Three compression schemes are available:

  • Int8Quantized – per-vector scalar quantisation to u8, storing the per-vector minimum and scale alongside. Roughly 4x compression vs raw f32; reconstruction error is in the 0.5-1.0 percent range for typical embedding distributions.
  • Fp16 – IEEE 754 half-precision floats. 2x compression; reconstruction error around 0.05 percent.
  • Turbovec – 2/3/4-bit data-oblivious quantisation backed by the turbovec crate’s TurboQuant codec.
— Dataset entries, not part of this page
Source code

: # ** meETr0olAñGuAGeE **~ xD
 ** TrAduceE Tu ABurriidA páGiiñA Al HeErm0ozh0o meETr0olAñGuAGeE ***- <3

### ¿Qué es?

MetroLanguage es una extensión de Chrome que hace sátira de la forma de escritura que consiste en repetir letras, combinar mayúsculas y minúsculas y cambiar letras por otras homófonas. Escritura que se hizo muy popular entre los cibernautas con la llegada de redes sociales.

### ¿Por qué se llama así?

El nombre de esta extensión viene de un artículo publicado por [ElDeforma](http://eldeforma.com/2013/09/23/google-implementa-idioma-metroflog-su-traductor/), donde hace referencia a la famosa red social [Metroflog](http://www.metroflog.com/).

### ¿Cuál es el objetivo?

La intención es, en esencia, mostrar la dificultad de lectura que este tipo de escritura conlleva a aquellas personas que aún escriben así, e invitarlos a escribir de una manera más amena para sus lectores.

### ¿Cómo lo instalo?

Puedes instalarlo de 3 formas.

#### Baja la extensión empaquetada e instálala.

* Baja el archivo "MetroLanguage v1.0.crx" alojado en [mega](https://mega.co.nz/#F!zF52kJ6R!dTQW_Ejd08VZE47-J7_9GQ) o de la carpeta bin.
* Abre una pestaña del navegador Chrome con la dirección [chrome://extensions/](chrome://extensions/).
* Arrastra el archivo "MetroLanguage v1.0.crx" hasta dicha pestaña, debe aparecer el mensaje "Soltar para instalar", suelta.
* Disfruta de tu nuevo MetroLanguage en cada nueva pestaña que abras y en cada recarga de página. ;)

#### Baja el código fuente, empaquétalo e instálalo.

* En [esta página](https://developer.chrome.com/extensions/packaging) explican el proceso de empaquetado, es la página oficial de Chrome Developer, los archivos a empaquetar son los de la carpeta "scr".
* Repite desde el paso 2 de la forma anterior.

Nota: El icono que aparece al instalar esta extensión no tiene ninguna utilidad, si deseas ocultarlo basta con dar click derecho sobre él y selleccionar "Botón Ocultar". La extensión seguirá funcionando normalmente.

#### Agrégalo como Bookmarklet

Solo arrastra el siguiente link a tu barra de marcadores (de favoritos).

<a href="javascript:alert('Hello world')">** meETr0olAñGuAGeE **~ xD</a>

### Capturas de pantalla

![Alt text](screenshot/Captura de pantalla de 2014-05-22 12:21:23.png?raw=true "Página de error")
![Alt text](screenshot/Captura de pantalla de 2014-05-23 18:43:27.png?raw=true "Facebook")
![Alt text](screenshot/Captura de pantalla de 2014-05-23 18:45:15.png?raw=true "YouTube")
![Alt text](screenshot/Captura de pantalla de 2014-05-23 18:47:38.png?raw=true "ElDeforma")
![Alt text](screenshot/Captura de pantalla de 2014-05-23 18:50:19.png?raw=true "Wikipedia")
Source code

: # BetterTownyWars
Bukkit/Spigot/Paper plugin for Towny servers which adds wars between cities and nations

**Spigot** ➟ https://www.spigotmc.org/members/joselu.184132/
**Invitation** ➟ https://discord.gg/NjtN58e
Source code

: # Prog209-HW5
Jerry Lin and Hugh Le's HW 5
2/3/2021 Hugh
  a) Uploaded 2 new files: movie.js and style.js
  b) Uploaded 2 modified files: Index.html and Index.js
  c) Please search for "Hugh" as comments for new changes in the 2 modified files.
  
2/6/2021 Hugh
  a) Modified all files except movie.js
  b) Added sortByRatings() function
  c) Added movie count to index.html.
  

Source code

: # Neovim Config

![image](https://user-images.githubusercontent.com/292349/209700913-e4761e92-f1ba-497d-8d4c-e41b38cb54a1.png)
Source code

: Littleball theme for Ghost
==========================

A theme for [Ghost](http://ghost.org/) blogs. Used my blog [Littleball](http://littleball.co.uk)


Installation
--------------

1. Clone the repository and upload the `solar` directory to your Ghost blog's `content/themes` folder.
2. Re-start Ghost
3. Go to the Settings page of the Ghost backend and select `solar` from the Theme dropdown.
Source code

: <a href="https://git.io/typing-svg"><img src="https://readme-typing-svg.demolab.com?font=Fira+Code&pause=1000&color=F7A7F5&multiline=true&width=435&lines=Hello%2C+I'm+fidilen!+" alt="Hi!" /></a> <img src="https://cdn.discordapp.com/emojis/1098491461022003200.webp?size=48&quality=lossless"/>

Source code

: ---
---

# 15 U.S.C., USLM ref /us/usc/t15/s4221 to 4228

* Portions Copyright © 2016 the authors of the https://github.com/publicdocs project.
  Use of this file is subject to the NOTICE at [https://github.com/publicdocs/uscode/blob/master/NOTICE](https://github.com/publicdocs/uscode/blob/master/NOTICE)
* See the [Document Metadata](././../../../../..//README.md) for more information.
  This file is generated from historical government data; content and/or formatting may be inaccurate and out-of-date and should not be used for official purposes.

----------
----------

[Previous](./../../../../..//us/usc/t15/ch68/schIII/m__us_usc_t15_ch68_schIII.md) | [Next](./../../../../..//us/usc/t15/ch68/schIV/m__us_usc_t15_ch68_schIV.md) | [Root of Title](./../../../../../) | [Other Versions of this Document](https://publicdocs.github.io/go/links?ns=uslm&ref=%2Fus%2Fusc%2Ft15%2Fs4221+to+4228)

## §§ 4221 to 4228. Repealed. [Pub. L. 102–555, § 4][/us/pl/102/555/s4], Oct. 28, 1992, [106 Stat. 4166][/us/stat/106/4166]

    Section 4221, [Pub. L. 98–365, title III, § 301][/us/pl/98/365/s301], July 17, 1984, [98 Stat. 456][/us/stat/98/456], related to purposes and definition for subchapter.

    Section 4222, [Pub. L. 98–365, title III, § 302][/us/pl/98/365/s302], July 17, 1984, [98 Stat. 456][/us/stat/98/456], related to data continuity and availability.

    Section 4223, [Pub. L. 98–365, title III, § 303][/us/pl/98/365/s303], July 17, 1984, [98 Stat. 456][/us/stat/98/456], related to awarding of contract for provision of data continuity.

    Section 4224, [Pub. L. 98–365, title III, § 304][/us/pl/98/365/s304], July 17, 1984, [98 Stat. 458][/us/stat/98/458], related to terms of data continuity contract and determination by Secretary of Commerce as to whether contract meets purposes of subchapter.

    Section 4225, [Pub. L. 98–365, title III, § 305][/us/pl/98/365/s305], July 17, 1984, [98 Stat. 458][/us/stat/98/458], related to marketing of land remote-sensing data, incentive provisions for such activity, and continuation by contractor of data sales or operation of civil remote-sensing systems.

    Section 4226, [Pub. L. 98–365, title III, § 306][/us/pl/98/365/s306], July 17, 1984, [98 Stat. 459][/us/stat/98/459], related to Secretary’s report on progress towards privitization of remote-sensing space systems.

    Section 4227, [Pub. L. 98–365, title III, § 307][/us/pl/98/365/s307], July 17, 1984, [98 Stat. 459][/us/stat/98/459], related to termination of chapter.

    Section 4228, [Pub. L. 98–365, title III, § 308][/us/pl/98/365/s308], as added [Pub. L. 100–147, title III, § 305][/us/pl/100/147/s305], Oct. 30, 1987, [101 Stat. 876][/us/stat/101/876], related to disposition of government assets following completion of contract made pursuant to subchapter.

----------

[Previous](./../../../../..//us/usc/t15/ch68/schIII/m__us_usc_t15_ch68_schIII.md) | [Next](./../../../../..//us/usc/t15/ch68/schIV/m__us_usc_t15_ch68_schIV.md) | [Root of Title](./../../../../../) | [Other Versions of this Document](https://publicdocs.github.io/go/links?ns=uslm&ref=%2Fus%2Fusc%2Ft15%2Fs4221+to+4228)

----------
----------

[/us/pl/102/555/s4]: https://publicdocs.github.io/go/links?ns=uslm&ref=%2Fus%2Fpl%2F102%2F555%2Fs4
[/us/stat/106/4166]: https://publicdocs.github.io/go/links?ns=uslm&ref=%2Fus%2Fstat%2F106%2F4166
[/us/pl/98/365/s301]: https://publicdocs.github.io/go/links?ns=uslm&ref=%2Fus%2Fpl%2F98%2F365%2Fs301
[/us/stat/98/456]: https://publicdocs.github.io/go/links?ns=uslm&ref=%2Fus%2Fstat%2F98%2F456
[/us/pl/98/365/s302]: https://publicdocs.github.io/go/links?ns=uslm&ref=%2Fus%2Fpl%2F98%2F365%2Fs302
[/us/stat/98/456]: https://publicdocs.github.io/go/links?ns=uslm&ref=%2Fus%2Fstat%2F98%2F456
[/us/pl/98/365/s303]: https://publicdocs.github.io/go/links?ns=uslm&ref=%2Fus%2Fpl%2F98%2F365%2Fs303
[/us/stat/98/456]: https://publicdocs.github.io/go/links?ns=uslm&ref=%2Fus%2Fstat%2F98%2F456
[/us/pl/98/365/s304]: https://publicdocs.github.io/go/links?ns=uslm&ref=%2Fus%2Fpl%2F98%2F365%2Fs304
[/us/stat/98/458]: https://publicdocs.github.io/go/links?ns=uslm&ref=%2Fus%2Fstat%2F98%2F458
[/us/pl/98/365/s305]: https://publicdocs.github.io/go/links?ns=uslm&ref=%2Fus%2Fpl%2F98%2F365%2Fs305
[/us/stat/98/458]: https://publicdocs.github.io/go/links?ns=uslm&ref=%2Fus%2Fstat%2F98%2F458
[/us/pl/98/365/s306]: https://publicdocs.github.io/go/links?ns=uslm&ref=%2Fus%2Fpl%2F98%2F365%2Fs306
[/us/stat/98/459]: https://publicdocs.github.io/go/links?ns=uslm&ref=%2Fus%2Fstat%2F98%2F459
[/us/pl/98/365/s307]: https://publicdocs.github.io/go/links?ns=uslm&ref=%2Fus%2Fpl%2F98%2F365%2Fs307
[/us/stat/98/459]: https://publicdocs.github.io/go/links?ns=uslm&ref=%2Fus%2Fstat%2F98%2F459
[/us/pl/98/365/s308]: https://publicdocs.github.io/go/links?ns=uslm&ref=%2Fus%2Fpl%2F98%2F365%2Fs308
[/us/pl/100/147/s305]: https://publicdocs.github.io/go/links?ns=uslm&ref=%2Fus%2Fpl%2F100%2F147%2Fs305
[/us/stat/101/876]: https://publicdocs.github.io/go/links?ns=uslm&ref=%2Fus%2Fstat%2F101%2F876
The compressed payload is held in a per-table SIMD-friendly index; the per-row EncodedVector holds the original f32 bytes so round-trip and rehydration paths remain exact while the in-memory ANN index uses the 8x to 16x compressed packed representation. See turbovec for the on-disk packed layout and the SIMD search kernels.

The Int8Quantized and Fp16 encodings round-trip every vector to within their respective error budgets and preserve dimension count exactly. Turbovec round-trips losslessly at the row layer because the compressed representation lives in the table’s [crate::index::TurboTable] alongside the row store, not in the row payload itself; quantisation loss is exposed through the search-path scoring (see distance_turbovec).
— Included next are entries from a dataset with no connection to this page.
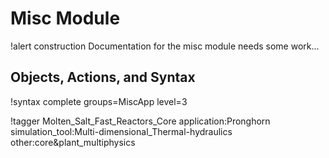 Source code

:# Misc Module

!alert construction
Documentation for the misc module needs some work...

## Objects, Actions, and Syntax

!syntax complete groups=MiscApp level=3

!tagger Molten_Salt_Fast_Reactors_Core application:Pronghorn simulation_tool:Multi-dimensional_Thermal-hydraulics  other:core&plant_multiphysics
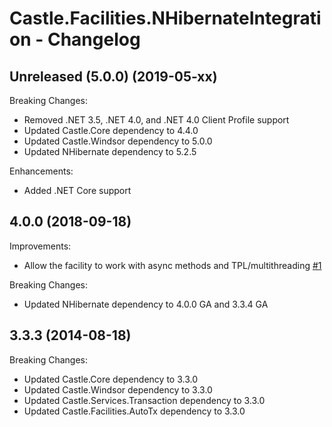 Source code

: # Castle.Facilities.NHibernateIntegration - Changelog

## Unreleased (5.0.0) (2019-05-xx)

Breaking Changes:
- Removed .NET 3.5, .NET 4.0, and .NET 4.0 Client Profile support
- Updated Castle.Core dependency to 4.4.0
- Updated Castle.Windsor dependency to 5.0.0
- Updated NHibernate dependency to 5.2.5

Enhancements:
- Added .NET Core support

## 4.0.0 (2018-09-18)

Improvements:
- Allow the facility to work with async methods and TPL/multithreading [#1](https://github.com/mahara/Castle.Facilities.NHibernateIntegration/issues/1)

Breaking Changes:
- Updated NHibernate dependency to 4.0.0 GA and 3.3.4 GA

## 3.3.3 (2014-08-18)

Breaking Changes:
- Updated Castle.Core dependency to 3.3.0
- Updated Castle.Windsor dependency to 3.3.0
- Updated Castle.Services.Transaction dependency to 3.3.0
- Updated Castle.Facilities.AutoTx dependency to 3.3.0

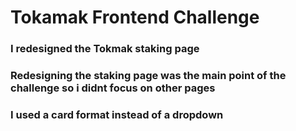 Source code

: # Tokamak Frontend Challenge

### I redesigned the Tokmak staking page 
### Redesigning the staking page was the main point of the challenge so i didnt focus on other pages

### I used a card format instead of a dropdown
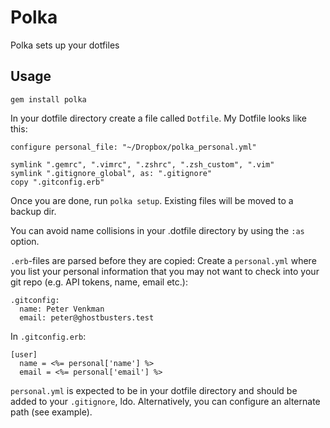 # Polka
Polka sets up your dotfiles

## Usage
    gem install polka

In your dotfile directory create a file called `Dotfile`. My Dotfile looks like this:

    configure personal_file: "~/Dropbox/polka_personal.yml"

    symlink ".gemrc", ".vimrc", ".zshrc", ".zsh_custom", ".vim"
    symlink ".gitignore_global", as: ".gitignore"
    copy ".gitconfig.erb"

Once you are done, run `polka setup`. Existing files will be moved to a backup dir.

You can avoid name collisions in your .dotfile directory by using the `:as` option.

`.erb`-files are parsed before they are copied: Create a `personal.yml` where you list your personal information that you may not want to check into your git repo (e.g. API tokens, name, email etc.):

    .gitconfig:
      name: Peter Venkman
      email: peter@ghostbusters.test

In `.gitconfig.erb`:

    [user]
      name = <%= personal['name'] %>
      email = <%= personal['email'] %>

`personal.yml` is expected to be in your dotfile directory and should be added to your `.gitignore`, ldo. Alternatively, you can configure an alternate path (see example).
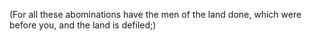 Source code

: (For all these abominations have the men of the land done, which were before you, and the land is defiled;)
The encoded byte stream produced by encode is self-describing in the EncodedVector wrapper: the dimension count, the codec identifier, and any per-vector parameters (the int8 minimum and scale, for instance) are captured on the EncodedVector struct so an operator can dynvec-cli inspect <id> and see the human-readable form without re-running the codec.

Structs§

EncodedVector
Encoded vector ready to persist or hand to a distance routine.
Fp16
IEEE 754 half-precision encoder.
Int8Quantized
Per-vector scalar quantisation to u8.
Turbovec
turbovec 2/3/4-bit TurboQuant encoder.

Enums§

Codec
Codec identifier.
EncodingError
Errors returned by encoders.

Traits§

Encoder
Encoder trait. Each codec ships exactly one impl.

Functions§

decode_turbovec
Decode a turbovec-encoded blob back to Vec<f32>.
distance_turbovec
Score query against a single turbovec-stored vector at the given Distance metric, using turbovec’s SIMD-accelerated search path against an ephemeral one-element index.
encode_turbovec
Encode a single f32 vector under the turbovec codec at bits bit-width.